## Data for processing
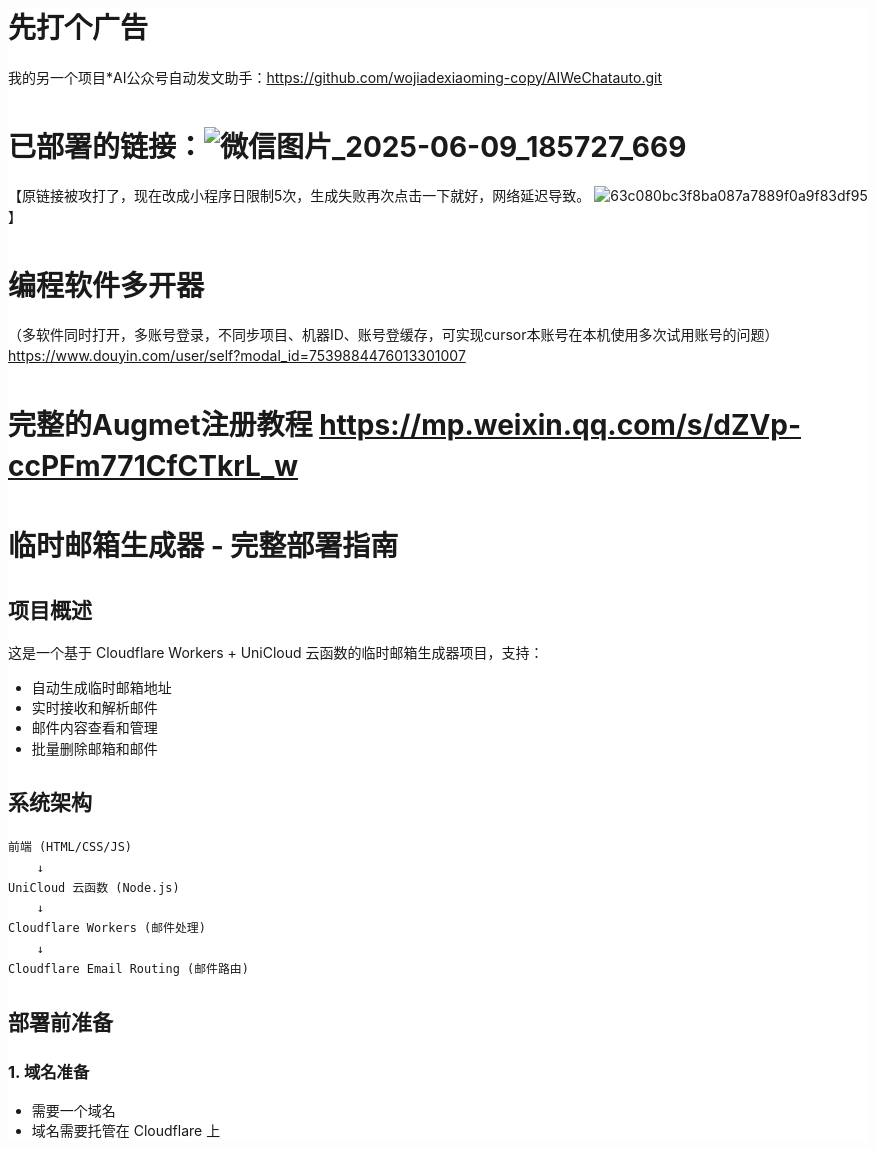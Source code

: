 # 先打个广告
我的另一个项目*AI公众号自动发文助手：https://github.com/wojiadexiaoming-copy/AIWeChatauto.git

# 已部署的链接：<img width="416" height="380" alt="微信图片_2025-06-09_185727_669" src="https://github.com/user-attachments/assets/601f37cd-f508-4548-9cab-37f746881653" />
【原链接被攻打了，现在改成小程序日限制5次，生成失败再次点击一下就好，网络延迟导致。
<img width="301" height="382" alt="63c080bc3f8ba087a7889f0a9f83df95" src="https://github.com/user-attachments/assets/e1a2a958-a581-41fc-a1df-6e8b56f6cf5f" />
】

# 编程软件多开器
（多软件同时打开，多账号登录，不同步项目、机器ID、账号登缓存，可实现cursor本账号在本机使用多次试用账号的问题）
https://www.douyin.com/user/self?modal_id=7539884476013301007

# 完整的Augmet注册教程 https://mp.weixin.qq.com/s/dZVp-ccPFm771CfCTkrL_w

# 临时邮箱生成器 - 完整部署指南

## 项目概述

这是一个基于 Cloudflare Workers + UniCloud 云函数的临时邮箱生成器项目，支持：
- 自动生成临时邮箱地址
- 实时接收和解析邮件
- 邮件内容查看和管理
- 批量删除邮箱和邮件

## 系统架构

```
前端 (HTML/CSS/JS) 
    ↓
UniCloud 云函数 (Node.js)
    ↓
Cloudflare Workers (邮件处理)
    ↓
Cloudflare Email Routing (邮件路由)
```

## 部署前准备

### 1. 域名准备
- 需要一个域名
- 域名需要托管在 Cloudflare 上
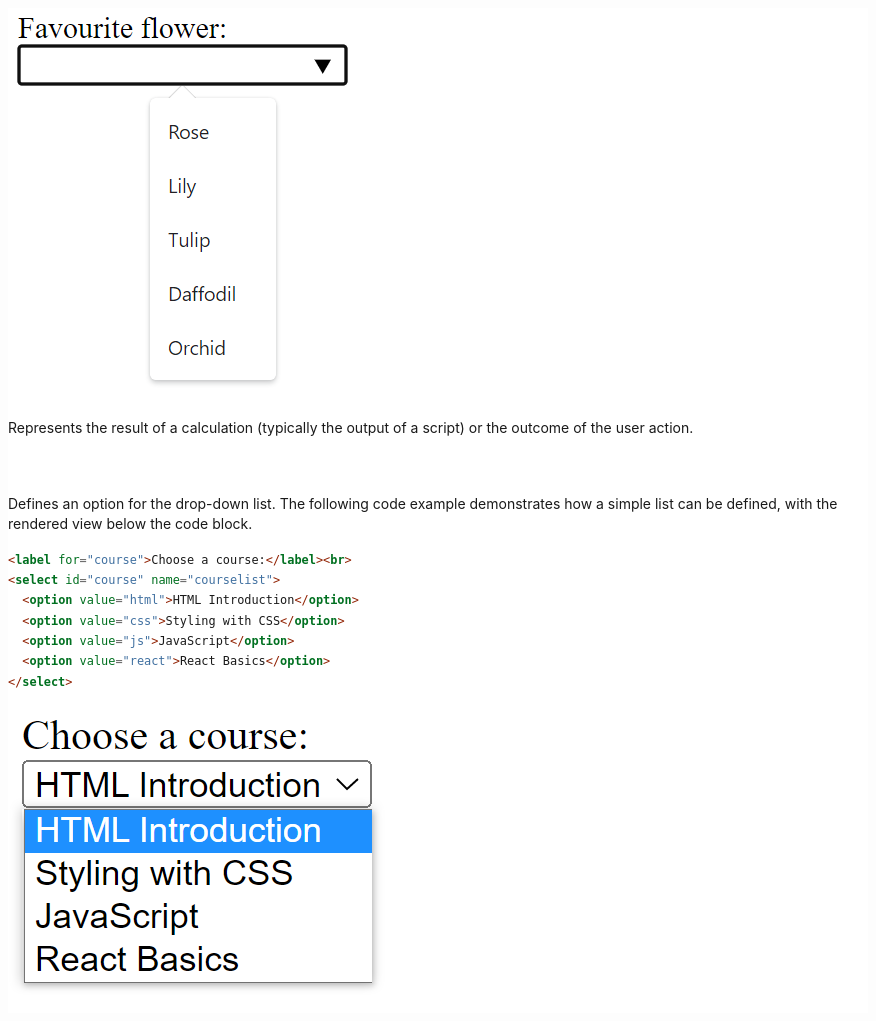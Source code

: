 ![img2](./images/img2.png)

#### <output> 

Represents the result of a calculation (typically the output of a script) or the outcome of the user action. 

#### <option> 

Defines an option for the drop-down list. The following code example demonstrates how a simple list can be defined, with the rendered view below the code block.
```html
<label for="course">Choose a course:</label><br> 
<select id="course" name="courselist"> 
  <option value="html">HTML Introduction</option> 
  <option value="css">Styling with CSS</option> 
  <option value="js">JavaScript</option> 
  <option value="react">React Basics</option> 
</select> 
```
![img3](./images/img3.png)
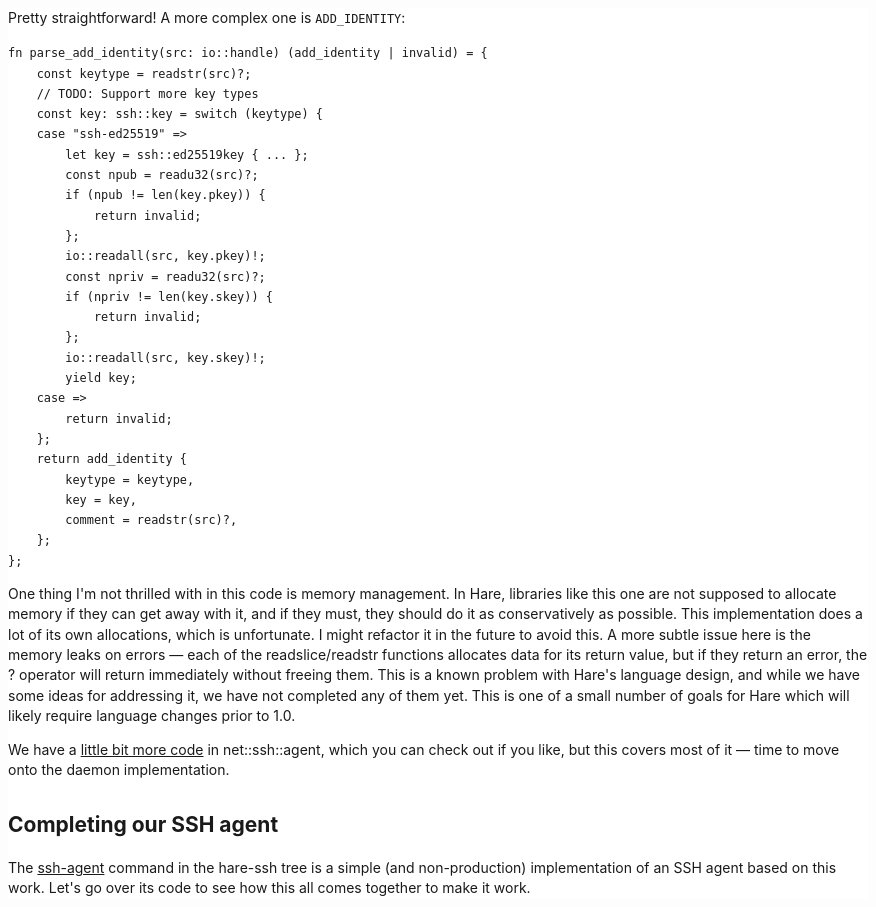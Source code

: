 Pretty straightforward! A more complex one is `ADD_IDENTITY`:

```hare
fn parse_add_identity(src: io::handle) (add_identity | invalid) = {
	const keytype = readstr(src)?;
	// TODO: Support more key types
	const key: ssh::key = switch (keytype) {
	case "ssh-ed25519" =>
		let key = ssh::ed25519key { ... };
		const npub = readu32(src)?;
		if (npub != len(key.pkey)) {
			return invalid;
		};
		io::readall(src, key.pkey)!;
		const npriv = readu32(src)?;
		if (npriv != len(key.skey)) {
			return invalid;
		};
		io::readall(src, key.skey)!;
		yield key;
	case =>
		return invalid;
	};
	return add_identity {
		keytype = keytype,
		key = key,
		comment = readstr(src)?,
	};
};
```

One thing I'm not thrilled with in this code is memory management. In Hare,
libraries like this one are not supposed to allocate memory if they can get away
with it, and if they must, they should do it as conservatively as possible. This
implementation does a lot of its own allocations, which is unfortunate. I might
refactor it in the future to avoid this. A more subtle issue here is the memory
leaks on errors &mdash; each of the readslice/readstr functions allocates data
for its return value, but if they return an error, the ? operator will return
immediately without freeing them. This is a known problem with Hare's language
design, and while we have some ideas for addressing it, we have not completed
any of them yet. This is one of a small number of goals for Hare which will
likely require language changes prior to 1.0.

We have a [little bit more code](https://git.sr.ht/~sircmpwn/hare-ssh/tree/master/item/net/ssh/agent/agent.ha)
in net::ssh::agent, which you can check out if you like, but this covers most of
it &mdash; time to move onto the daemon implementation.

## Completing our SSH agent

The [ssh-agent] command in the hare-ssh tree is a simple (and non-production)
implementation of an SSH agent based on this work. Let's go over its code to see
how this all comes together to make it work.


[Himitsu]: https://sr.ht/~sircmpwn/himitsu
[hare-ssh]: https://sr.ht/~sircmpwn/hare-ssh
[PEM]: https://docs.harelang.org/encoding/pem
[RFC 7468]: https://www.rfc-editor.org/rfc/rfc7468
[pem::newdecoder]: https://docs.harelang.org/encoding/pem#newdecoder
[pem::next]: https://docs.harelang.org/encoding/pem#next
[bcrypt]: https://en.wikipedia.org/wiki/Bcrypt
[key derivation function]: https://en.wikipedia.org/wiki/Key_derivation_function
[AES 256]: https://en.wikipedia.org/wiki/Advanced_Encryption_Standard
[CTR mode]: https://en.wikipedia.org/wiki/Block_cipher_mode_of_operation#Counter_(CTR)
[AES]: https://docs.harelang.org/crypto/aes
[CTR]: https://docs.harelang.org/crypto/cipher#ctr
[Blowfish]: https://en.wikipedia.org/wiki/Blowfish_(cipher)
[crypto::bcrypt]: https://docs.harelang.org/crypto/bcrypt
[ciphers]: https://git.sr.ht/~sircmpwn/hare-ssh/tree/master/item/format/ssh/cipher.ha
[bufio::fixed]: https://docs.harelang.org/bufio#fixed
[RFC 8709]: https://datatracker.ietf.org/doc/html/rfc8709
[draft-miller-ssh-agent-01]: https://tools.ietf.org/id/draft-miller-ssh-agent-01.html
[types.ha]: https://git.sr.ht/~sircmpwn/hare-ssh/tree/master/item/net/ssh/agent/types.ha
[ssh-agent]: https://git.sr.ht/~sircmpwn/hare-ssh/tree/master/item/cmd/ssh-agent/main.ha
[Himitsu]: https://git.sr.ht/~sircmpwn/himitsu/tree/master/item/cmd/himitsud/socket.ha
[himitsu-ssh]: https://git.sr.ht/~sircmpwn/himitsu-ssh
[hiprompt-gtk]: https://git.sr.ht/~sircmpwn/hiprompt-gtk
[intro]: https://harelang.org/tutorials/introduction/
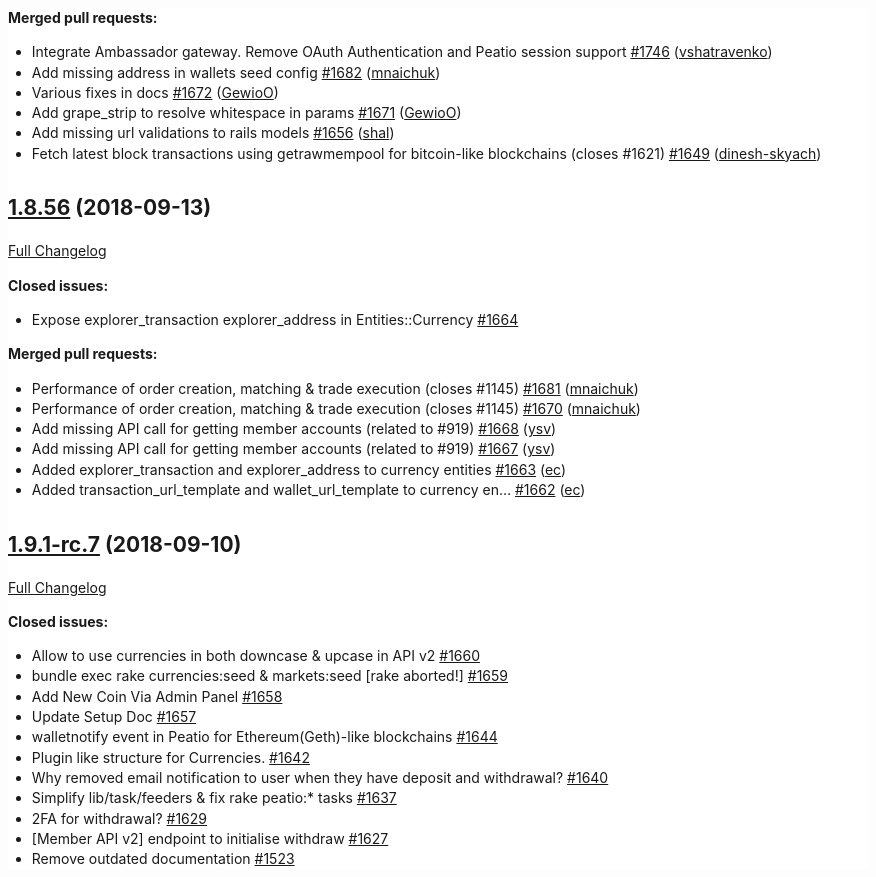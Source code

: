**Merged pull requests:**

- Integrate Ambassador gateway. Remove OAuth Authentication and Peatio session support [\#1746](https://github.com/rubykube/peatio/pull/1746) ([vshatravenko](https://github.com/vshatravenko))
- Add missing address in wallets seed config [\#1682](https://github.com/rubykube/peatio/pull/1682) ([mnaichuk](https://github.com/mnaichuk))
- Various fixes in docs [\#1672](https://github.com/rubykube/peatio/pull/1672) ([GewioO](https://github.com/GewioO))
- Add grape\_strip to resolve whitespace in params [\#1671](https://github.com/rubykube/peatio/pull/1671) ([GewioO](https://github.com/GewioO))
- Add missing url validations to rails models [\#1656](https://github.com/rubykube/peatio/pull/1656) ([shal](https://github.com/shal))
- Fetch latest block transactions using getrawmempool for bitcoin-like blockchains \(closes \#1621\) [\#1649](https://github.com/rubykube/peatio/pull/1649) ([dinesh-skyach](https://github.com/dinesh-skyach))

## [1.8.56](https://github.com/rubykube/peatio/tree/1.8.56) (2018-09-13)
[Full Changelog](https://github.com/rubykube/peatio/compare/1.9.1-rc.7...1.8.56)

**Closed issues:**

- Expose explorer\_transaction explorer\_address in Entities::Currency [\#1664](https://github.com/rubykube/peatio/issues/1664)

**Merged pull requests:**

- Performance of order creation, matching & trade execution \(closes \#1145\) [\#1681](https://github.com/rubykube/peatio/pull/1681) ([mnaichuk](https://github.com/mnaichuk))
- Performance of order creation, matching & trade execution \(closes \#1145\) [\#1670](https://github.com/rubykube/peatio/pull/1670) ([mnaichuk](https://github.com/mnaichuk))
- Add missing API call for getting member accounts \(related to \#919\) [\#1668](https://github.com/rubykube/peatio/pull/1668) ([ysv](https://github.com/ysv))
- Add missing  API call for getting member accounts \(related to \#919\) [\#1667](https://github.com/rubykube/peatio/pull/1667) ([ysv](https://github.com/ysv))
- Added explorer\_transaction and explorer\_address to currency entities [\#1663](https://github.com/rubykube/peatio/pull/1663) ([ec](https://github.com/ec))
- Added transaction\_url\_template and wallet\_url\_template to currency en… [\#1662](https://github.com/rubykube/peatio/pull/1662) ([ec](https://github.com/ec))

## [1.9.1-rc.7](https://github.com/rubykube/peatio/tree/1.9.1-rc.7) (2018-09-10)
[Full Changelog](https://github.com/rubykube/peatio/compare/1.9.1-rc.6...1.9.1-rc.7)

**Closed issues:**

- Allow to use currencies in both downcase & upcase in API v2 [\#1660](https://github.com/rubykube/peatio/issues/1660)
- bundle exec rake currencies:seed & markets:seed \[rake aborted!\] [\#1659](https://github.com/rubykube/peatio/issues/1659)
- Add New Coin Via Admin Panel [\#1658](https://github.com/rubykube/peatio/issues/1658)
- Update Setup Doc [\#1657](https://github.com/rubykube/peatio/issues/1657)
- walletnotify event in Peatio  for Ethereum\(Geth\)-like blockchains [\#1644](https://github.com/rubykube/peatio/issues/1644)
- Plugin like structure for Currencies. [\#1642](https://github.com/rubykube/peatio/issues/1642)
- Why removed email notification to user when they have deposit and withdrawal? [\#1640](https://github.com/rubykube/peatio/issues/1640)
- Simplify lib/task/feeders & fix rake peatio:\* tasks [\#1637](https://github.com/rubykube/peatio/issues/1637)
- 2FA for withdrawal? [\#1629](https://github.com/rubykube/peatio/issues/1629)
- \[Member API v2\] endpoint to initialise withdraw [\#1627](https://github.com/rubykube/peatio/issues/1627)
- Remove outdated documentation [\#1523](https://github.com/rubykube/peatio/issues/1523)
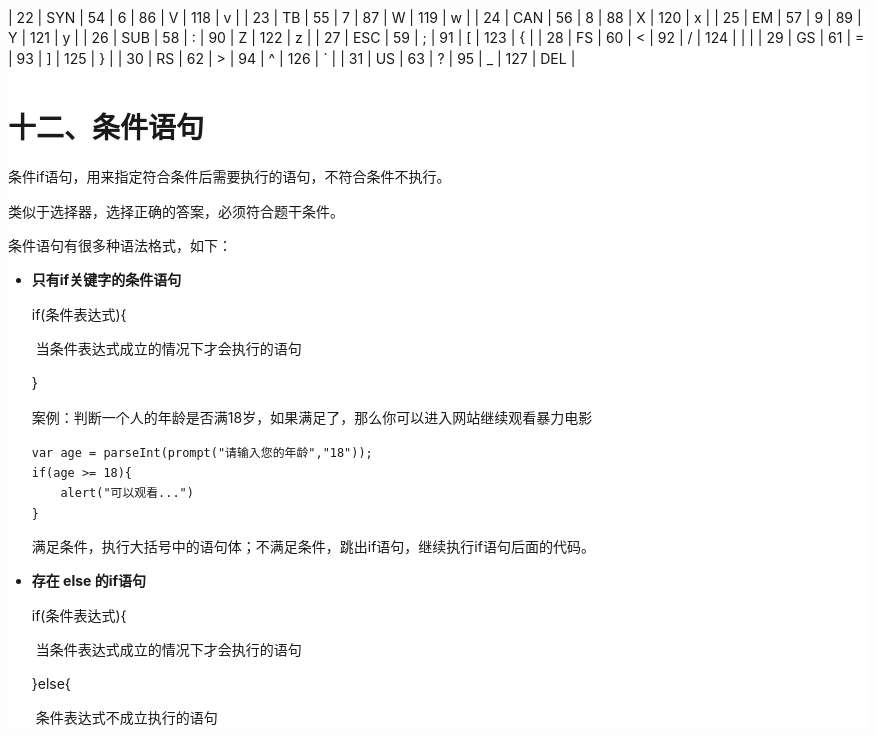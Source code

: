| 22      | SYN      |   54    | 6        | 86      | V        | 118     | v        |
| 23      | TB       |   55    | 7        | 87      | W        | 119     | w        |
| 24      | CAN      |   56    | 8        | 88      | X        | 120     | x        |
| 25      | EM       |   57    | 9        | 89      | Y        | 121     | y        |
| 26      | SUB      |   58    | :        | 90      | Z        | 122     | z        |
| 27      | ESC      |   59    | ;        | 91      | [        | 123     | {        |
| 28      | FS       |   60    | <        | 92      | /        | 124     | \|       |
| 29      | GS       |   61    | =        | 93      | ]        | 125     | }        |
| 30      | RS       |   62    | >        | 94      | ^        | 126     | `        |
| 31      | US       |   63    | ?        | 95      | _        | 127     | DEL      |



# 十二、条件语句

条件if语句，用来指定符合条件后需要执行的语句，不符合条件不执行。

类似于选择器，选择正确的答案，必须符合题干条件。

条件语句有很多种语法格式，如下：

- **只有if关键字的条件语句**

  if(条件表达式){

  ​		当条件表达式成立的情况下才会执行的语句

  }

  案例：判断一个人的年龄是否满18岁，如果满足了，那么你可以进入网站继续观看暴力电影

  ```
  var age = parseInt(prompt("请输入您的年龄","18"));
  if(age >= 18){
      alert("可以观看...")
  }
  ```

  满足条件，执行大括号中的语句体；不满足条件，跳出if语句，继续执行if语句后面的代码。

  

- **存在 else 的if语句**

  if(条件表达式){

  ​	  当条件表达式成立的情况下才会执行的语句

  }else{

  ​		条件表达式不成立执行的语句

## What to do
Using the data above, reproduce exactly the lines from the line that contains "likely require language changes prior to 1.0." through the line that contains "[CTR]: https://docs.harelang.org/crypto/cipher#ctr", including both.

## Completed task
likely require language changes prior to 1.0.

We have a [little bit more code](https://git.sr.ht/~sircmpwn/hare-ssh/tree/master/item/net/ssh/agent/agent.ha)
in net::ssh::agent, which you can check out if you like, but this covers most of
it &mdash; time to move onto the daemon implementation.

## Completing our SSH agent

The [ssh-agent] command in the hare-ssh tree is a simple (and non-production)
implementation of an SSH agent based on this work. Let's go over its code to see
how this all comes together to make it work.


[Himitsu]: https://sr.ht/~sircmpwn/himitsu
[hare-ssh]: https://sr.ht/~sircmpwn/hare-ssh
[PEM]: https://docs.harelang.org/encoding/pem
[RFC 7468]: https://www.rfc-editor.org/rfc/rfc7468
[pem::newdecoder]: https://docs.harelang.org/encoding/pem#newdecoder
[pem::next]: https://docs.harelang.org/encoding/pem#next
[bcrypt]: https://en.wikipedia.org/wiki/Bcrypt
[key derivation function]: https://en.wikipedia.org/wiki/Key_derivation_function
[AES 256]: https://en.wikipedia.org/wiki/Advanced_Encryption_Standard
[CTR mode]: https://en.wikipedia.org/wiki/Block_cipher_mode_of_operation#Counter_(CTR)
[AES]: https://docs.harelang.org/crypto/aes
[CTR]: https://docs.harelang.org/crypto/cipher#ctr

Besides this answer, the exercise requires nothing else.